Monday Morning Blogging: The Whooping Crane Festival

Operation Migration teams up with the Princeton (WI) Chamber of Commerce to present the 2015 Whooping Crane Festival this week. There are lots of fun events scheduled, beginning with Thursday night’s welcome dinner at Reilly’s Bar and Pub on Green Lake, and concluding Sunday with a bird walk at White River Marsh and Birding by Boat at Horicon Marsh, beginning at 11 a.m.

You can learn all the details here, but the heart of the Whooping Crane Festival is Saturday with talks and exhibits set up at the Princeton School. The purpose of this post is to acquaint you with who is speaking.

Stan Tekiela is the creator of a popular series of state-specific Field Guides to birds, wildflowers, and trees.

Stan Tekiela is the creator of a popular series of state-specific Field Guides to birds, wildflowers, and trees.

Naturalist, writer, and wildlife photographer Stan Tekelia, is the after-dinner speaker for Friday’s Kickoff dinner which will be held in the Aboretum Room of the Comfort Suites of Royal Ridges.  Stan has authored over 100 field guides, nature appreciation books, and wildlife audio books.

Stan studies and photographs wildlife throughout the United States, and has just returned from a two-week photography trip to Alaska. He holds a bachelor’s degree in Natural History from the University of Minnesota, is a well-known columnist and radio personality and has given hundreds of talks and presentations.

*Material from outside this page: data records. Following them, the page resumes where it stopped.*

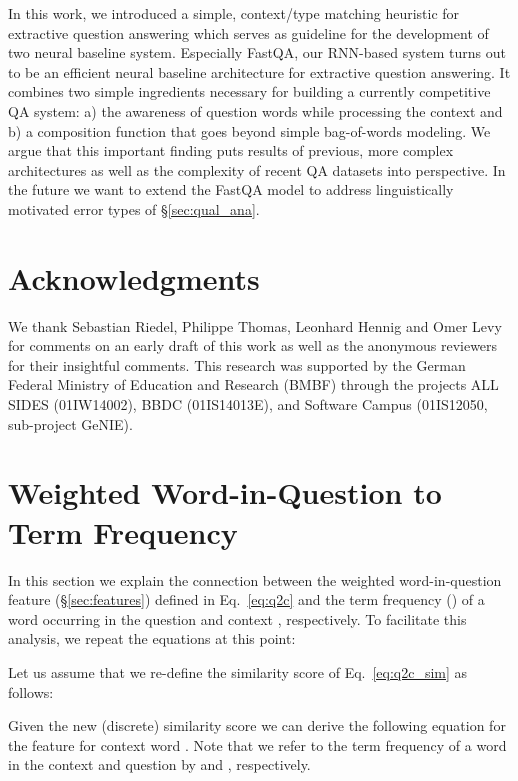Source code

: \documentclass[11pt,a4paper]{article}
\begin{document}
In this work, we introduced a simple, context/type matching heuristic for extractive question answering which serves as guideline for the development of two neural baseline system. Especially FastQA, our RNN-based system turns out to be an efficient neural baseline architecture for extractive question answering. It combines two simple ingredients necessary for building a currently competitive QA system: a) the awareness of question words while processing the context and b) a composition function that goes beyond simple bag-of-words modeling. We argue that this important finding puts results of previous, more complex architectures as well as the complexity of recent QA datasets into perspective. In the future we want to extend the FastQA model to address linguistically motivated error types of \S\ref{sec:qual_ana}.

\section*{Acknowledgments}
We thank Sebastian Riedel, Philippe Thomas, Leonhard Hennig and Omer Levy for comments on an early draft of this work as well as the anonymous reviewers for their insightful comments. This research was supported by the German Federal Ministry of Education and 
Research (BMBF) through the projects ALL SIDES (01IW14002), BBDC (01IS14013E), and Software Campus (01IS12050, sub-project GeNIE).




\clearpage

\appendix

\section{Weighted Word-in-Question to Term Frequency}\label{sec:wiq_tf}


In this section we explain the connection between the weighted word-in-question feature (\S\ref{sec:features}) defined in Eq.~\ref{eq:q2c} and the term frequency () of a word occurring in the question  and context , respectively. To facilitate this analysis, we repeat the equations at this point:



Let us assume that we re-define the similarity score  of Eq.~\ref{eq:q2c_sim} as follows:



Given the new (discrete) similarity score we can derive the following equation for the  feature for context word . Note that we refer to the term frequency of a word  in the context and question by  and , respectively.
\end{document}
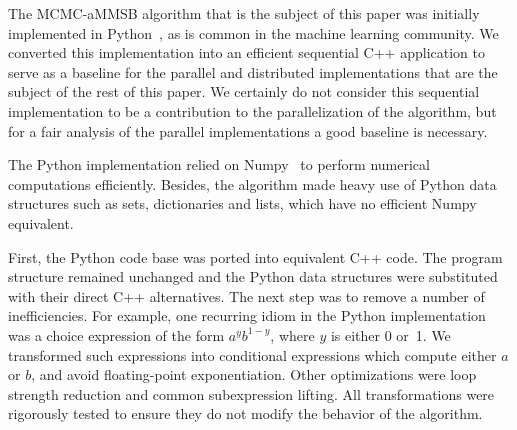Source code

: The MCMC-aMMSB algorithm that is the subject of this paper was initially
implemented in Python~\cite{LiAW15}, as is common
in the machine learning community.
We converted this implementation into an efficient sequential C++ application
to serve as a baseline for the parallel and distributed implementations that
are the subject of the rest of this paper.
We certainly do not consider this sequential implementation to be a contribution to the parallelization
of the algorithm, but for a fair analysis of the parallel implementations
a good baseline is necessary.

The Python implementation
relied on Numpy~\cite{numpy} to perform numerical computations efficiently.
Besides, the algorithm
made heavy use of Python data structures such as sets, dictionaries and
lists, which have no efficient Numpy equivalent.

First, the Python code base was ported into equivalent C++ code.
The program structure remained unchanged and the Python data structures were
substituted with their direct C++ alternatives.
%
The next step was to remove a number of inefficiencies.
For example, one recurring idiom in the Python implementation
was a choice expression of the form $a^y b^{1-y}$, where $y$ is either 0 or~1.
We transformed such expressions into conditional expressions which
compute either $a$ or $b$, and avoid floating-point exponentiation.
%
Other optimizations were loop strength
reduction and common subexpression lifting.
%
All transformations were rigorously tested to ensure they do
not modify the behavior of the algorithm.
%
\begin{comment}
Further, we replaced calls to the system's random
functions with a custom implementation of the random generator
\textit{xorshift\_128}~\cite{Marsaglia:2003:XR}. This way, random calls no longer
involve system calls, so we can support easy and fast multi-threaded random
calls by providing each thread with its private, differently seeded, random
generator.
\end{comment}
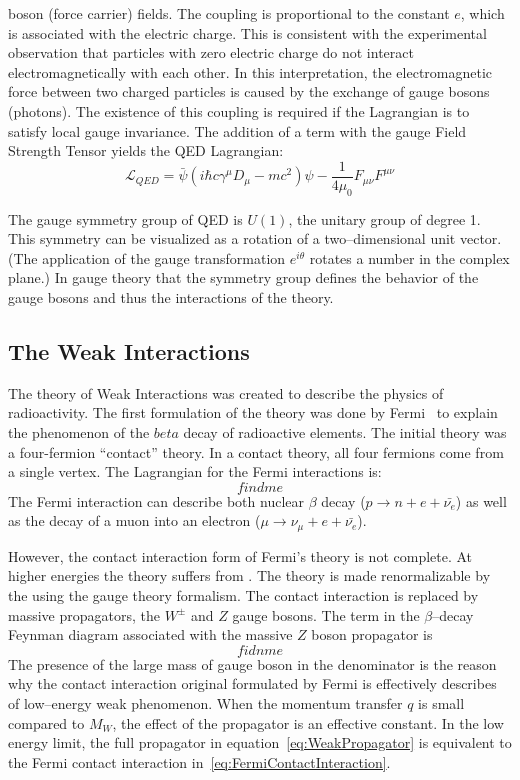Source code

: boson (force carrier) fields.  The coupling is proportional to the constant
$e$, which is associated with the electric charge.  This is consistent with the
experimental observation that particles with zero electric charge do not
interact electromagnetically with each other.  In this interpretation, the
electromagnetic force between two charged particles is caused by the exchange
of gauge bosons (photons).  The existence of this coupling is required if the
Lagrangian is to satisfy local gauge invariance. The addition of a term with
the gauge Field Strength Tensor yields the QED Lagrangian:
\begin{equation}
  \mathcal{L}_{QED} = \bar \psi (i\hbar c\gamma^\mu D_\mu - mc^2) \psi -
  \frac{1}{4\mu_0}F_{\mu\nu}F^{\mu\nu}
\end{equation}

The gauge symmetry group of QED is $U(1)$, the unitary group of degree 1.  This
symmetry can be visualized as a rotation of a two--dimensional unit vector. (The
application of the gauge transformation $e^{i\theta}$ rotates a number in the
complex plane.)  In gauge theory that the symmetry group
defines the behavior of the gauge bosons and thus the interactions of the
theory.  

\subsection{The Weak Interactions}

The theory of Weak Interactions was created to describe the physics of
radioactivity.  The first formulation of the theory was done by
Fermi~\cite{ref:FermiWeakInteration} to explain the phenomenon of the $beta$
decay of radioactive elements.  The initial theory was a four-fermion
``contact'' theory.  In a contact theory, all four fermions come from a single
vertex.  The Lagrangian for the Fermi interactions is:
\begin{equation}
 find me 
 \label{eq:FermiContactInteraction}
\end{equation}
The Fermi interaction can describe both nuclear $\beta$ decay ($p \to n + e +
\bar{\nu_e}$) as well as the decay of a muon into an electron ($\mu \to \nu_\mu
+ e + \bar{\nu_e}$).

However, the contact interaction form of Fermi's theory is not complete.  At
higher energies the theory suffers from .  The theory is made
renormalizable by the using the gauge theory formalism.  The contact interaction
is replaced by massive propagators, the $W^\pm$ and $Z$ gauge bosons.  The term
in the $\beta$--decay Feynman diagram associated with the massive $Z$ boson
propagator is
\begin{equation}
  fidn me
  \label{eq:WeakPropagator}
\end{equation}
The presence of the large mass of gauge boson in the denominator is the reason
why the contact interaction original formulated by Fermi is effectively
describes of low--energy weak phenomenon.  When the momentum transfer $q$ is
small compared to $M_W$, the effect of the propagator is an effective constant.
In the low energy limit, the full propagator in equation~\ref{eq:WeakPropagator}
is equivalent to the Fermi contact interaction
in~\ref{eq:FermiContactInteraction}.

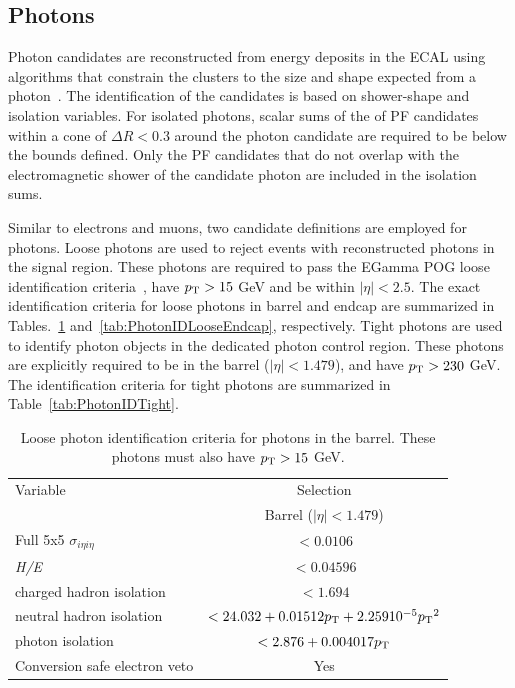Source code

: \subsection{Photons}
\label{subsec:photons}

Photon candidates are reconstructed from energy deposits in the ECAL using algorithms
that constrain the clusters to the size and shape expected from a photon~\cite{CMS:EGM-14-001}.
The identification of the candidates is based on shower-shape and isolation variables.
For isolated photons, scalar sums of the \pt of PF candidates within a cone of $\Delta R < 0.3$
around the photon candidate are required to be below the bounds defined. Only the PF candidates
that do not overlap with the electromagnetic shower of the candidate photon are included in the isolation sums.

Similar to electrons and muons, two candidate definitions are employed for photons. Loose photons are used to reject
events with reconstructed photons in the signal region. These photons are required to pass the EGamma POG loose identification criteria~\cite{CMS-EGM-TWIKI-GAMID},
have $p_{\textrm{T}} > 15$ GeV and be within $|\eta|<2.5$. The exact identification criteria for loose photons in barrel and endcap 
are summarized in Tables.~\ref{tab:PhotonIDLooseBarrel} and~\ref{tab:PhotonIDLooseEndcap}, respectively.
Tight photons are used to identify photon objects in the dedicated photon control region. 
These photons are explicitly required to be in the barrel ($|\eta|<1.479$), and have $p_{\textrm{T}}>230$ GeV. The identification criteria for tight photons
are summarized in Table~\ref{tab:PhotonIDTight}.

\begin{table}[htb!]
    \centering
    \small
    \def\arraystretch{1.2}
    \begin{tabular}{l c}
    \hline
    Variable                                   &  Selection       \\
                                               &  Barrel ($|\eta|<1.479$) \\
    \hline
    \hline
    Full 5x5 $\sigma_{i\eta i\eta}$            & $< 0.0106 $    \\
    \textit{H/E}                               & $<  0.04596 $    \\
    charged hadron isolation                   & $< 1.694 $     \\
    neutral hadron isolation                   & $< 24.032 + 0.01512 p_{\textrm{T}}+2.259 10^{-5} {p_{\textrm{T}}}^2$ \\
    photon isolation                           & $< 2.876 + 0.004017 p_{\textrm{T}}$  \\
    Conversion safe electron veto              & Yes           \\
    \hline
    \end{tabular}
    \caption{Loose photon identification criteria for photons in the barrel. These photons must also have $p_{\textrm{T}} > 15$ GeV.}
    \label{tab:PhotonIDLooseBarrel}
\end{table}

Saturday Speakers at the Whooping Crane Festival

Operation Migration pilot Joe Duff, who has spent 15 years training and flying with whooping cranes, as well as talking and writing about them, will share some of those adventures with his trademark humor, and plenty of images. Joe is the co-founder of Operation Migration.

Other Saturday programs will include Pat Fisher of The Feather,  who will present a program on Raptor Rehabilitation, from 9 – 10 a.m.  The Feather is a non-profit organization dedicated to caring for orphaned and injured avian wildlife. Rob Zimmer, syndicated Wisconsin outdoor and garden writer, will present a program on Gardening for Wildlife, from 11 a.m. to noon.

Finally, in a  “kids of all ages” program, Wisconsin educator/entertainer will present three 45-minute shows; they will begin on-the-hour at 11 a.m., noon, and 1 p.m.  David is a Wisconsin Association of Environmental Education Teacher of the Year, and also an “Aldo Leopold award winner.”

Here is one of Stan Tekiela’s images, most appropriate for this Whooping Crane Festival:  “Whooping Crane pair on Foggy Morning”

Happy Fest days to participants and attendants – one and all!


One thought on “Monday Morning Blogging: The Whooping Crane Festival

  1. Funny to see your post this morning. As we drove out of Michigan yesterday, we were on I-75 near Monroe. I casually remarked to John, “I think I saw a whooper back there.” “I thought so too,” was his reply. It was probably just an enormous egret, but at the time, we both thought it was a crane. Bright white and huge. Doubtful, eh?

    We are hoping to see them in TX again this winter. It sure was a thrill last year.